In [5]:
import types
from __future__ import annotations

In [62]:
class Node:
  def __init__(self, value: float) -> None:
    self.name: str = ""
    self.value: float = value

    self.parents: tuple[Node, Node] = (None, None)
    self.gradient: float = 0
    self._backward: function = lambda *args: None

    self.visited = False # makes dfs more efficient
  
  def __add__(self, other: Node | float) -> Node:
    other = other if type(other) is Node else Node(other)
    child = Node(self.value + other.value)
    child.parents = (self, other)
    def _backward(): # accumulates gradients of parents
      self.gradient += 1 * child.gradient # local derivative * global derivative
      other.gradient += 1 * child.gradient
    child._backward = _backward
    return child
  
  def __radd__(self, other: Node | float) -> Node:
    return self.__add__(other)
  
  def __sub__(self, other: Node | float) -> Node:
    other = other if type(other) is Node else Node(other)
    child = Node(self.value - other.value)
    child.parents = (self, other)
    def _backward():
      self.gradient += 1 * child.gradient
      other.gradient += -1 * child.gradient
    child._backward = _backward
    return child
  
  def __mul__(self, other: Node | float) -> Node:
    other = other if type(other) is Node else Node(other)
    child = Node(self.value * other.value)
    child.parents = (self, other)
    def _backward():
      self.gradient += other.value * child.gradient
      other.gradient += self.value * child.gradient
    child._backward = _backward
    return child

  def topological_sort(self) -> list[Node]: # reverse dfs
    dfs_sort: list[Node] = []
    def dfs(node: Node) -> None:
      if node.parents[0]:
        dfs(node.parents[0])
      if node.parents[1]:
        dfs(node.parents[1])
      if not node.visited:
        dfs_sort.append(node); node.visited = True
    dfs(self); return list(reversed(dfs_sort))

  def backward(self) -> None:
    self.gradient = 1 # derivative w.r.t to this node
    for node in self.topological_sort():
      node._backward()
      print(node.name, node.value, node.gradient)
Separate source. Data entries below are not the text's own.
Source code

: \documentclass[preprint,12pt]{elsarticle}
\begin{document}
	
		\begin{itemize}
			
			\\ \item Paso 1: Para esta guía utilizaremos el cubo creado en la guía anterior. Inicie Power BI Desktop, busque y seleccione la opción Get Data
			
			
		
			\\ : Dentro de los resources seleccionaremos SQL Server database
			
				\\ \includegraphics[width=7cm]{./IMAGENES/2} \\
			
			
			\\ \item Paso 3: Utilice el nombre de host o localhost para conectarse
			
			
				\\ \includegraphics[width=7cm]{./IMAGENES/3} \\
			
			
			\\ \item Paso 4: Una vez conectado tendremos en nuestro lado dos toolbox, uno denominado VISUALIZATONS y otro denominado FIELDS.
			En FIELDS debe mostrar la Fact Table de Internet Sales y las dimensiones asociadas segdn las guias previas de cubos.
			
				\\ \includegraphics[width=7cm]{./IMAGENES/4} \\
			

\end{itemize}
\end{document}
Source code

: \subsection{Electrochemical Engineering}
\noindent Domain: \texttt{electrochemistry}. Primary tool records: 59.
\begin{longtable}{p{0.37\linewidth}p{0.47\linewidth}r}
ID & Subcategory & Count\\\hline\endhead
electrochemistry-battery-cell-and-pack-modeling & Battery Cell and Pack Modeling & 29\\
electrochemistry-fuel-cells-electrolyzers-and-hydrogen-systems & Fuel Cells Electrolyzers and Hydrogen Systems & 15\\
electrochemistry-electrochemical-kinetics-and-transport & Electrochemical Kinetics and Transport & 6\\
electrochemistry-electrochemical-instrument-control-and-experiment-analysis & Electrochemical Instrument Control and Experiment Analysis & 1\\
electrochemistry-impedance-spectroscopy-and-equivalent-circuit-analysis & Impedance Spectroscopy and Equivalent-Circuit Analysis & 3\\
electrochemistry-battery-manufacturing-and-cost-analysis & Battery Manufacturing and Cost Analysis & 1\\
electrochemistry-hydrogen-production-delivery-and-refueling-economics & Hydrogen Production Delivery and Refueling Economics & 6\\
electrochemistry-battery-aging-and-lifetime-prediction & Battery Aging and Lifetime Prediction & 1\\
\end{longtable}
  def zero_grad(self) -> None:
    self.grad = 0
    self.visited = False

  def __repr__(self) -> str:
    return f"Scalar(name={self.name}, value={self.value})"

In [63]:
a = Node(3); a.name = "a"
b = Node(2); b.name = "b"
c = Node(-1); c.name = "c"
d = Node(4); d.name = "d"
e = a * b; e.name = "e"
f = e + c; f.name = "f"
g = f * d; g.name = "g"
h = g + g; h.name = "h"
l = h + a; l.name = "l"
l.backward()

l 43 1
h 40 1
g 20 2
d 4 10
f 5 8
c -1 8
e 6 8
b 2 24
a 3 17


In [30]:
dfs_traversal = []
def dfs(node: Node) -> Node: 
  if node.parents[0]:
    dfs(node.parents[0])
  if node.parents[1]:
    dfs(node.parents[1])

  if not node.visited:
    dfs_traversal.append(node)
    node.visited = True

dfs(l)
print(list(reversed(dfs_traversal)))
# only call a node's _backward() when gradients have been fully accumulated

[Scalar(name=l, value=43), Scalar(name=h, value=40), Scalar(name=g, value=20), Scalar(name=d, value=4), Scalar(name=f, value=5), Scalar(name=c, value=-1), Scalar(name=e, value=6), Scalar(name=b, value=2), Scalar(name=a, value=3)]